The Trial Period and Payment Structure
You get 14 days free to mess around with everything. No credit card demanded upfront, which is nice. After that, you’re looking at four different plan tiers, and you can pay monthly or annually.
Here’s the thing about annual payments: the discounts are actually substantial. Basic and Core plans drop by 36%, Plus cuts 30%, and Advanced saves you 28%. That’s real money if you’re willing to commit for a year. Monthly payments keep you flexible but cost more over time. Simple math.
What Each Plan Actually Gets You
The Basic plan is stripped down. No surprise there given the name. You get a website, sure, but you’re missing CSS customization, advanced analytics, and some other bells and whistles. For someone just starting a blog or showing off artwork, it might be perfectly adequate. Transaction fees will sting if you’re selling anything, though.
Core bumps things up with better features and importantly, it drops those nasty transaction fees while cutting digital content fees by 2%. If you’re making even moderate sales online, that $11 monthly difference starts paying for itself quickly. The math tips in your favor faster than you’d think.
Plus and Advanced keep climbing the ladder with lower payment processing rates. The question becomes whether your sales volume justifies the jump. Advanced completely eliminates transaction and digital content fees plus gives you the lowest credit card processing rates. That only matters if you’re actually processing enough sales to make those savings meaningful.

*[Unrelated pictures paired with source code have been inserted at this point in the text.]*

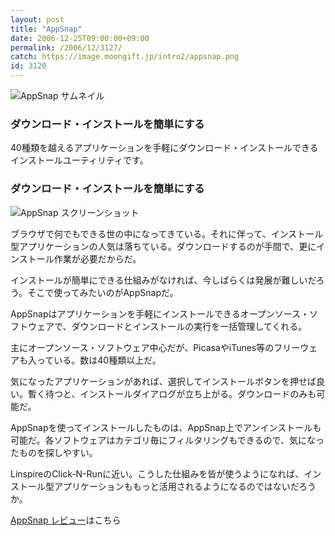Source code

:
 ```yaml
---
layout: post
title: "AppSnap"
date: 2006-12-25T09:00:00+09:00
permalink: /2006/12/3127/
catch: https://image.moongift.jp/intro2/appsnap.png
id: 3120
---
```

 ![AppSnap サムネイル](https://image.moongift.jp/intro2/appsnap.t.png "AppSnap サムネイル")
  

### ダウンロード・インストールを簡単にする
  
40種類を越えるアプリケーションを手軽にダウンロード・インストールできるインストールユーティリティです。  
<!--more-->  

### ダウンロード・インストールを簡単にする
  

![AppSnap スクリーンショット](https://image.moongift.jp/intro2/appsnap.png "AppSnap スクリーンショット")

  

ブラウザで何でもできる世の中になってきている。それに伴って、インストール型アプリケーションの人気は落ちている。ダウンロードするのが手間で、更にインストール作業が必要だからだ。

  

インストールが簡単にできる仕組みがなければ、今しばらくは発展が難しいだろう。そこで使ってみたいのがAppSnapだ。

  

AppSnapはアプリケーションを手軽にインストールできるオープンソース・ソフトウェアで、ダウンロードとインストールの実行を一括管理してくれる。

  

主にオープンソース・ソフトウェア中心だが、PicasaやiTunes等のフリーウェアも入っている。数は40種類以上だ。

  

気になったアプリケーションがあれば、選択してインストールボタンを押せば良い。暫く待つと、インストールダイアログが立ち上がる。ダウンロードのみも可能だ。

  

AppSnapを使ってインストールしたものは、AppSnap上でアンインストールも可能だ。各ソフトウェアはカテゴリ毎にフィルタリングもできるので、気になったものを探しやすい。

  

LinspireのClick-N-Runに近い。こうした仕組みを皆が使うようになれば、インストール型アプリケーションももっと活用されるようになるのではないだろうか。

  

[AppSnap レビュー](http://oss.moongift.jp/review/i-3138.html)はこちら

Figuring Out What You Actually Need
Most people overthink this decision. Look at your monthly sales income first. If you’re barely selling anything, paying for Advanced makes zero sense. You’re funding features that won’t benefit you.
Small business owners with steady online sales should run the numbers on transaction fees. Take what you’re actually selling each month, calculate the fees at each tier, and see where the plan cost gets eaten up by fee savings. Sometimes Core is the sweet spot. Sometimes you need to jump higher.

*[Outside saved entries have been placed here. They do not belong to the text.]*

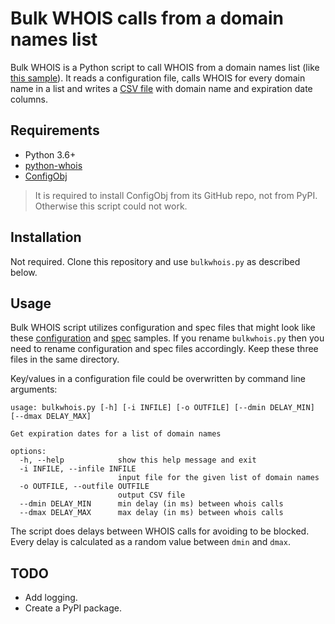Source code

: # Bulk WHOIS calls from a domain names list

Bulk WHOIS is a Python script to call WHOIS from a domain names list
(like [this sample](input.txt)). It reads a configuration file, calls
WHOIS for every domain name in a list and writes
a [CSV file](output.csv) with domain name and expiration date columns.

## Requirements

* Python 3.6+
* [python-whois](<https://pypi.org/project/python-whois/>)
* [ConfigObj](<https://github.com/DiffSK/configobj>)

> It is required to install ConfigObj from its GitHub repo, not from PyPI.
> Otherwise this script could not work.

## Installation

Not required. Clone this repository and use `bulkwhois.py` as described
below.

## Usage

Bulk WHOIS script utilizes configuration and spec files that might look like
these [configuration](bulkwhois.conf) and [spec](bulkwhoisspec.conf) samples.
If you rename `bulkwhois.py` then you need to rename configuration and spec
files accordingly. Keep these three files in the same directory.

Key/values in a configuration file could be overwritten by command line
arguments:

```text
usage: bulkwhois.py [-h] [-i INFILE] [-o OUTFILE] [--dmin DELAY_MIN] [--dmax DELAY_MAX]

Get expiration dates for a list of domain names

options:
  -h, --help            show this help message and exit
  -i INFILE, --infile INFILE
                        input file for the given list of domain names
  -o OUTFILE, --outfile OUTFILE
                        output CSV file
  --dmin DELAY_MIN      min delay (in ms) between whois calls
  --dmax DELAY_MAX      max delay (in ms) between whois calls

```

The script does delays between WHOIS calls for avoiding to be blocked.
Every delay is calculated as a random value between `dmin` and `dmax`.

## TODO

* Add logging.
* Create a PyPI package.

Artists and bloggers without major sales operations probably don’t need anything fancy. Basic gets you online with Squarespace’s polished templates. You won’t have every tool in the shed, but you also won’t be paying for things you’ll never use.
The 14-day trial exists for exactly this reason. Poke around, see what features you actually touch, imagine your typical month of activity, and then decide. Squarespace isn’t trying to hide anything about what each tier offers, which makes the choice straightforward once you’re honest about your needs.
The real question isn’t which plan is best overall, it’s which plan wastes the least of your money while giving you what you’ll genuinely use.